» **Information provided**
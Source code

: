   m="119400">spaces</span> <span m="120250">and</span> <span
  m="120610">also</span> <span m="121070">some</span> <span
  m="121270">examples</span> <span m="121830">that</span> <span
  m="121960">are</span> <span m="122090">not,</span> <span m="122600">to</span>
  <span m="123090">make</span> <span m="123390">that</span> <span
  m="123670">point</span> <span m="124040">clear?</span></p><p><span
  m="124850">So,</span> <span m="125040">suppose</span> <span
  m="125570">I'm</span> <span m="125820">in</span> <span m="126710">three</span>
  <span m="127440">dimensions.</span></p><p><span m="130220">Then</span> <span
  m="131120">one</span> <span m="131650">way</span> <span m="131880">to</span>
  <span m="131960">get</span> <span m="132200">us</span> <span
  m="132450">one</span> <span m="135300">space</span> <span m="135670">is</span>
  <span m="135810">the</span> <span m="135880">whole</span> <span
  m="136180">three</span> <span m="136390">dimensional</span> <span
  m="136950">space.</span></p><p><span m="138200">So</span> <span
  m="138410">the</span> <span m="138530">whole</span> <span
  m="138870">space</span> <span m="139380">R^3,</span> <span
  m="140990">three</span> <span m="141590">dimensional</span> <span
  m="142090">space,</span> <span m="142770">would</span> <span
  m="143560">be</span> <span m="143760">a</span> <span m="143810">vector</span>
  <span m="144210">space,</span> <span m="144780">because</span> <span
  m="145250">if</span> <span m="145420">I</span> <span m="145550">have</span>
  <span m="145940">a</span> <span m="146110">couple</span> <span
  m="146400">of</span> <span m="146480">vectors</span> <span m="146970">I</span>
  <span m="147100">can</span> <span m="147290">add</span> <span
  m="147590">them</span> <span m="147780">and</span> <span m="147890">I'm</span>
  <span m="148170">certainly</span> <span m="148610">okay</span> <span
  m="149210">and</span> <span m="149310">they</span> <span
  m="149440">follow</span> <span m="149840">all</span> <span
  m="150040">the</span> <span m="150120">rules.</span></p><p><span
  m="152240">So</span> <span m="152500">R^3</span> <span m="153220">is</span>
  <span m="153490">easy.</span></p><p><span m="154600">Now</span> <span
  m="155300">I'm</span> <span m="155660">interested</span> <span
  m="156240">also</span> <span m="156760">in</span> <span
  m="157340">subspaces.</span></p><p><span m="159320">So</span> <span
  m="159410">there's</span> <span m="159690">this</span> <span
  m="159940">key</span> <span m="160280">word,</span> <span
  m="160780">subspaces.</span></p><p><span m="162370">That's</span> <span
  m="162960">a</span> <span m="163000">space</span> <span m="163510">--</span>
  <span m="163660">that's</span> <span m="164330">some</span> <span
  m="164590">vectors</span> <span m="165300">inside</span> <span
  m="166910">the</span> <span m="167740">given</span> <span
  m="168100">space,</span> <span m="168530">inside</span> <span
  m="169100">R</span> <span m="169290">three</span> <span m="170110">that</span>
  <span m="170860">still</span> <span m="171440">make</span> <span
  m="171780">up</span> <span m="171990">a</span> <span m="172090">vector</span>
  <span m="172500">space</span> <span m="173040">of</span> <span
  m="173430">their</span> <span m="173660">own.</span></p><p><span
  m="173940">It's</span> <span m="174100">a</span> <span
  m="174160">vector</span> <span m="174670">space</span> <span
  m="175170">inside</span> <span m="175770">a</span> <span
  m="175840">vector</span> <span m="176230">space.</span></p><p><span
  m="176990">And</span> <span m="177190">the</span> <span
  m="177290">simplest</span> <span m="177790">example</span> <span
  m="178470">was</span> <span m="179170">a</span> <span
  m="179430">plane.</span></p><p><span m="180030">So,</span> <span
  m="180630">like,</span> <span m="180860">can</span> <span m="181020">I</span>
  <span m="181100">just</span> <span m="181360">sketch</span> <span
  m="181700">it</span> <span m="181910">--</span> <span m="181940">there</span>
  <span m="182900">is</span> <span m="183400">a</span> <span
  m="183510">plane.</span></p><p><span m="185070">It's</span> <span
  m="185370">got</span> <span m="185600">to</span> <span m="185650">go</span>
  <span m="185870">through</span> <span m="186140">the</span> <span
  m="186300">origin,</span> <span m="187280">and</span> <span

» **Work to complete**
Report the number of lines of the listing above that hold the string "also", with no other text.

» **Exercise solution**
2